Lijoi Antonio, Mena Ramsés H, Prünster Igor
Department of Economics and Quantitative Methods, University of Pavia, 27100 Pavia and Institute for Applied Mathematics and Information Technology, National Research Council, 20133 Milan, Italy.
BMC Bioinformatics. 2007 Sep 14;8:339. doi: 10.1186/1471-2105-8-339.
Expressed sequence tags (ESTs) analyses are a fundamental tool for gene identification in organisms. Given a preliminary EST sample from a certain library, several statistical prediction problems arise. In particular, it is of interest to estimate how many new genes can be detected in a future EST sample of given size and also to determine the gene discovery rate: these estimates represent the basis for deciding whether to proceed sequencing the library and, in case of a positive decision, a guideline for selecting the size of the new sample. Such information is also useful for establishing sequencing efficiency in experimental design and for measuring the degree of redundancy of an EST library.
In this work we propose a Bayesian nonparametric approach for tackling statistical problems related to EST surveys. In particular, we provide estimates for: a) the coverage, defined as the proportion of unique genes in the library represented in the given sample of reads; b) the number of new unique genes to be observed in a future sample; c) the discovery rate of new genes as a function of the future sample size. The Bayesian nonparametric model we adopt conveys, in a statistically rigorous way, the available information into prediction. Our proposal has appealing properties over frequentist nonparametric methods, which become unstable when prediction is required for large future samples. EST libraries, previously studied with frequentist methods, are analyzed in detail.

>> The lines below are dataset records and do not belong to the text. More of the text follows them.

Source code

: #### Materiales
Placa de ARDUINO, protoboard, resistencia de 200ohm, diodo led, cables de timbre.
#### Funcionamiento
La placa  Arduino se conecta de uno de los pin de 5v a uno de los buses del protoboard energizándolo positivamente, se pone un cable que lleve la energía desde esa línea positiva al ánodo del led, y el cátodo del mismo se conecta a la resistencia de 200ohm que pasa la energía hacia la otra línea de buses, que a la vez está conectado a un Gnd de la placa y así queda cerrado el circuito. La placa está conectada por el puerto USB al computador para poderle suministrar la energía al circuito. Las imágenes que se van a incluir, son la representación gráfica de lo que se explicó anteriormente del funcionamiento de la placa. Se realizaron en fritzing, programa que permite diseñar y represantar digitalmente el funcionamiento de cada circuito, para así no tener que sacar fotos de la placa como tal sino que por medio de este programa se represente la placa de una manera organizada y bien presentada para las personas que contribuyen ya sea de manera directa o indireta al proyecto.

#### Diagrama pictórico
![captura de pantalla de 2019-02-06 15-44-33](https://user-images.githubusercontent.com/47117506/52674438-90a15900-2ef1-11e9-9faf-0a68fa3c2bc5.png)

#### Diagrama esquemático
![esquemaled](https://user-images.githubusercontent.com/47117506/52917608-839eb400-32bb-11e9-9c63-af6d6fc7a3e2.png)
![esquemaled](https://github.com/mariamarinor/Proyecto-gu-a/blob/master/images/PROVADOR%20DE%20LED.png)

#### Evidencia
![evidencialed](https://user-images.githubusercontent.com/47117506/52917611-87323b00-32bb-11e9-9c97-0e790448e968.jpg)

The Bayesian nonparametric approach we undertake yields valuable tools for gene capture and prediction in EST libraries. The estimators we obtain do not feature the kind of drawbacks associated with frequentist estimators and are reliable for any size of the additional sample.
表达序列标签(EST)分析是生物中基因识别的基本工具。给定来自某个文库的初步EST样本,会出现几个统计预测问题。特别地,估计在给定大小的未来EST样本中可以检测到多少新基因以及确定基因发现率是很有意义的:这些估计是决定是否继续对文库进行测序的基础,并且在做出肯定决定的情况下,是选择新样本大小的指导方针。此类信息对于在实验设计中确定测序效率以及测量EST文库的冗余程度也很有用。
在这项工作中,我们提出了一种贝叶斯非参数方法来解决与EST调查相关的统计问题。特别地,我们提供了以下估计:a)覆盖率,定义为给定读段样本中所代表的文库中独特基因的比例;b)在未来样本中要观察到的新独特基因的数量;c)作为未来样本大小函数的新基因发现率。我们采用的贝叶斯非参数模型以统计严格的方式将可用信息纳入预测。我们的提议相对于频率主义非参数方法具有吸引人的特性,当需要对大型未来样本进行预测时,频率主义非参数方法会变得不稳定。以前用频率主义方法研究过的EST文库被详细分析。
我们采用的贝叶斯非参数方法为EST文库中的基因捕获和预测提供了有价值的工具。我们获得的估计量没有与频率主义估计量相关的那种缺点,并且对于任何大小的额外样本都是可靠的。